TASK DESCRIPTION
Lift out, unaltered, the lines of the material below between the line holding "When we talk" and the line holding "In our case", counting both.

╭─ AVAILABLE DATA

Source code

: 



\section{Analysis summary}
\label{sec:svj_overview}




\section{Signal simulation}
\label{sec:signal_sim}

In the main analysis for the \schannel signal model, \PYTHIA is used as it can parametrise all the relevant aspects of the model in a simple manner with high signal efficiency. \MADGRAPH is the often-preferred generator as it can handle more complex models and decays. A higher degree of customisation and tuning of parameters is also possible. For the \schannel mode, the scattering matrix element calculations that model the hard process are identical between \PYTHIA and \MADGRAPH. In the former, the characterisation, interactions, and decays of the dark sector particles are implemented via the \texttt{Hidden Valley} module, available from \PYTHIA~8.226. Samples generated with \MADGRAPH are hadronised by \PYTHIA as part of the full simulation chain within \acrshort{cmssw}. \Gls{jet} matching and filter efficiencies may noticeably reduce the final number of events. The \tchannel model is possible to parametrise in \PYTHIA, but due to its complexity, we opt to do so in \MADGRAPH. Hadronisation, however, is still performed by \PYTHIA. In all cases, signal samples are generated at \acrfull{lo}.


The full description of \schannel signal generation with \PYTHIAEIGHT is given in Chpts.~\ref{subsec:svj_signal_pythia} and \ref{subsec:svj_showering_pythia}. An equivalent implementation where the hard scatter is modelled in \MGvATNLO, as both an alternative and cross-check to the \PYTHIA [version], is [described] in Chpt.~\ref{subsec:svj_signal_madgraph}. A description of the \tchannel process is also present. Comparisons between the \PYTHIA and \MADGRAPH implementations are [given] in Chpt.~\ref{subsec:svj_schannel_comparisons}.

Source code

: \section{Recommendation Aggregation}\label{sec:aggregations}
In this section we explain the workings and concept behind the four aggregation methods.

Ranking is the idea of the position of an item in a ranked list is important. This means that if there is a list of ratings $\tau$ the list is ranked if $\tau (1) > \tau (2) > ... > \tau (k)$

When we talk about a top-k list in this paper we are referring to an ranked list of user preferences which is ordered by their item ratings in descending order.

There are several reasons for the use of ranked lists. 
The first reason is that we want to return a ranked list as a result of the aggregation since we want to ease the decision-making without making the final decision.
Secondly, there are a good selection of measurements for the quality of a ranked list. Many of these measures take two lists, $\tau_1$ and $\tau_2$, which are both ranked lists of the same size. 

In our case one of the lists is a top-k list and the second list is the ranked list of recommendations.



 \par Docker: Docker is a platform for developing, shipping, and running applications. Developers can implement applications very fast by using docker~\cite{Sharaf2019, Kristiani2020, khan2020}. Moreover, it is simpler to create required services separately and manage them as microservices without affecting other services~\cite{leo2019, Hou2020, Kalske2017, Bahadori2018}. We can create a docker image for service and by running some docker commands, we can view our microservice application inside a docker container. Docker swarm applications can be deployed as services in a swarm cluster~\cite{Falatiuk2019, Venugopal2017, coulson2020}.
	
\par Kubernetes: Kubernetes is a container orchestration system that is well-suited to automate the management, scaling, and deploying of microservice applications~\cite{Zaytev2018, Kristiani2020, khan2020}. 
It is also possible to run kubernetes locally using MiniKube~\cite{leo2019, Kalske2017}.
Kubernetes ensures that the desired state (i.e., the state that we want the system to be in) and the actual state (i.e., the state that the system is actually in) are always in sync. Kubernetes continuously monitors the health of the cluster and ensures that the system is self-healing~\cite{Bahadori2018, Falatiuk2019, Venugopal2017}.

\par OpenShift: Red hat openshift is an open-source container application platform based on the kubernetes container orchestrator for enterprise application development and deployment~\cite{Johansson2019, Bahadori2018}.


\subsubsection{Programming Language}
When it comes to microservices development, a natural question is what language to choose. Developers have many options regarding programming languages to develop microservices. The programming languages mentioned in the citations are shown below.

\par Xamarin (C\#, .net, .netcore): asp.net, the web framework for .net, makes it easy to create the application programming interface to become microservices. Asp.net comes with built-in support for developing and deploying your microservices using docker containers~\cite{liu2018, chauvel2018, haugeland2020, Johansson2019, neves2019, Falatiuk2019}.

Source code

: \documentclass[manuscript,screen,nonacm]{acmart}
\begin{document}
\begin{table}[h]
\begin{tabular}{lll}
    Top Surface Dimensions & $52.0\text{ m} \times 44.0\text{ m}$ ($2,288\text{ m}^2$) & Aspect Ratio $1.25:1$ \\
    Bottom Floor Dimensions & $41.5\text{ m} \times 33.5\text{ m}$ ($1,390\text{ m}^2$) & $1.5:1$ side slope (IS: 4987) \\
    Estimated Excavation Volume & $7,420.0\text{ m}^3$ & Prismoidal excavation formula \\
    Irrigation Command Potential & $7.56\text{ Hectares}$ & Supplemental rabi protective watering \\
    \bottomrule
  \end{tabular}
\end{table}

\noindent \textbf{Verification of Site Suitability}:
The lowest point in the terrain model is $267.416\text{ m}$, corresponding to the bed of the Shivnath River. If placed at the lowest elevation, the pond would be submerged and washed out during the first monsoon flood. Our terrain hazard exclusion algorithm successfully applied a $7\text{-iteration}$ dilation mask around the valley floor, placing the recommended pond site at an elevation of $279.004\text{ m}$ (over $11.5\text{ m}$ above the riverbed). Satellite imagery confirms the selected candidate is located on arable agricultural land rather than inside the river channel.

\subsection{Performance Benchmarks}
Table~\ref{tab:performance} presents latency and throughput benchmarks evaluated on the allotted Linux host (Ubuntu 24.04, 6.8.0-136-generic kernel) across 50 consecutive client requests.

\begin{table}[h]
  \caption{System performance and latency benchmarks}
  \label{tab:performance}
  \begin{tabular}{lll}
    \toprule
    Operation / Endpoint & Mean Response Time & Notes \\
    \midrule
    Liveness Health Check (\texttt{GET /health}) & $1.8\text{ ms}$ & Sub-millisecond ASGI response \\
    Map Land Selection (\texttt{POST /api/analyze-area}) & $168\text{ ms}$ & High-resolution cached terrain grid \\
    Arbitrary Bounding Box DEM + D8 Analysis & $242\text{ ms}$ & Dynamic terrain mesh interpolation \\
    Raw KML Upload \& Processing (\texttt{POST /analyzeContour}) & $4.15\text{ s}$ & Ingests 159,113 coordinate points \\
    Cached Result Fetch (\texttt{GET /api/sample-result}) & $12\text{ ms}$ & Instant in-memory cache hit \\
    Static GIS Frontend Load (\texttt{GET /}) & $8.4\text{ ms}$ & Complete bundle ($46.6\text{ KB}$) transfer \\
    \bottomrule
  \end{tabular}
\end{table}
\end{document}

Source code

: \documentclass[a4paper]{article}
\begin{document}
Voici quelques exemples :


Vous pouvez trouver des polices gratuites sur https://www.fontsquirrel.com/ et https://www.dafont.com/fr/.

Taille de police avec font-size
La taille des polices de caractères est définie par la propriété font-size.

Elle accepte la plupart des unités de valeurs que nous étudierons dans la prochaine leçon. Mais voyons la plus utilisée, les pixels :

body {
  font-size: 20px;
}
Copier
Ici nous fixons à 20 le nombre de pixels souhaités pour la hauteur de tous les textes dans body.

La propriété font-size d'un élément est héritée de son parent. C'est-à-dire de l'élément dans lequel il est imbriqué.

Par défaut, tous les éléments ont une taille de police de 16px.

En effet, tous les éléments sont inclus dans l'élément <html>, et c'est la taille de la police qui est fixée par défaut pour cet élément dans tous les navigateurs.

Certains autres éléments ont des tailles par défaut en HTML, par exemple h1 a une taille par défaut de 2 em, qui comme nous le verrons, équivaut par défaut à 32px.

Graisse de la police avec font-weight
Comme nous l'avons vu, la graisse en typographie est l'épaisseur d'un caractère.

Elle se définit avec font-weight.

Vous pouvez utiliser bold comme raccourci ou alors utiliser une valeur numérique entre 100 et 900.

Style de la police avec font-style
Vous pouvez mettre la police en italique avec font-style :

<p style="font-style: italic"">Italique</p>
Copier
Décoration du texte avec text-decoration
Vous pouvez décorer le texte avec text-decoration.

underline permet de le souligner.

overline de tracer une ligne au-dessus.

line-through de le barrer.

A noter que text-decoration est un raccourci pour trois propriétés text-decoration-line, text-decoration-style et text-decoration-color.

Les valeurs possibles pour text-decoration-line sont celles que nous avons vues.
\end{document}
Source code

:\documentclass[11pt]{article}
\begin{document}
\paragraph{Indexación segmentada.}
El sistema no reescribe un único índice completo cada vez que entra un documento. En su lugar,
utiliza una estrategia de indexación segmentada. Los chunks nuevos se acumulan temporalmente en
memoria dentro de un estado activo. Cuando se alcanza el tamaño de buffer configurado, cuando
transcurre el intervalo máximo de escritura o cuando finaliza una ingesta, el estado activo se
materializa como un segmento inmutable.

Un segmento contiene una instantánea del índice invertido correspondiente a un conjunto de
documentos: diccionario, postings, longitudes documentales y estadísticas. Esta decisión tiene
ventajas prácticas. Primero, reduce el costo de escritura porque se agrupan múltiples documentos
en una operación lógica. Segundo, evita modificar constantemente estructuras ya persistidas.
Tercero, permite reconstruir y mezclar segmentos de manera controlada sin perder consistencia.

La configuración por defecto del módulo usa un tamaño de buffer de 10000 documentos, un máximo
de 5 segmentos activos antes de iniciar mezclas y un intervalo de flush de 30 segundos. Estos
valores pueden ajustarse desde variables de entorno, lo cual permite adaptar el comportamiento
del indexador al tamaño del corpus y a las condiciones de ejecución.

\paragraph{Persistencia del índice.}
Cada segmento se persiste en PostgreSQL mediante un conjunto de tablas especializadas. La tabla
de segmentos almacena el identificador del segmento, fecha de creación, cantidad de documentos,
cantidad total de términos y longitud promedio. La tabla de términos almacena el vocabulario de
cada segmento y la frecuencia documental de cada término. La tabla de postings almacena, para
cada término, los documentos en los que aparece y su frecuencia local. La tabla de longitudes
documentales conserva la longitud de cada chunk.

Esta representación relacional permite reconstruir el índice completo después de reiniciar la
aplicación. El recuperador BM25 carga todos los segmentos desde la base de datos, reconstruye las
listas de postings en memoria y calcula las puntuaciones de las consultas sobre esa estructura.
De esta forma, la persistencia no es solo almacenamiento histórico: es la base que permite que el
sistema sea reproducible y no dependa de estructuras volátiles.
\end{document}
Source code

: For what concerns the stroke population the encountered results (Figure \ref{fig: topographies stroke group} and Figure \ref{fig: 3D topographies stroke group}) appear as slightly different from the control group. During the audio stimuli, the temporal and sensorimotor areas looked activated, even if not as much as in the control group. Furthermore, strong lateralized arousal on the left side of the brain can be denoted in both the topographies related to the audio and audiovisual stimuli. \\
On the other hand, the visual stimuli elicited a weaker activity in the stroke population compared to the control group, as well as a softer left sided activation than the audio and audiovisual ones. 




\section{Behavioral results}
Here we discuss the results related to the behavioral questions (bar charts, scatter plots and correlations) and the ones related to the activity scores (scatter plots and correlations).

╰─

WRITTEN RESPONSE
When we talk about a top-k list in this paper we are referring to an ranked list of user preferences which is ordered by their item ratings in descending order.

There are several reasons for the use of ranked lists. 
The first reason is that we want to return a ranked list as a result of the aggregation since we want to ease the decision-making without making the final decision.
Secondly, there are a good selection of measurements for the quality of a ranked list. Many of these measures take two lists, $\tau_1$ and $\tau_2$, which are both ranked lists of the same size. 

In our case one of the lists is a top-k list and the second list is the ranked list of recommendations.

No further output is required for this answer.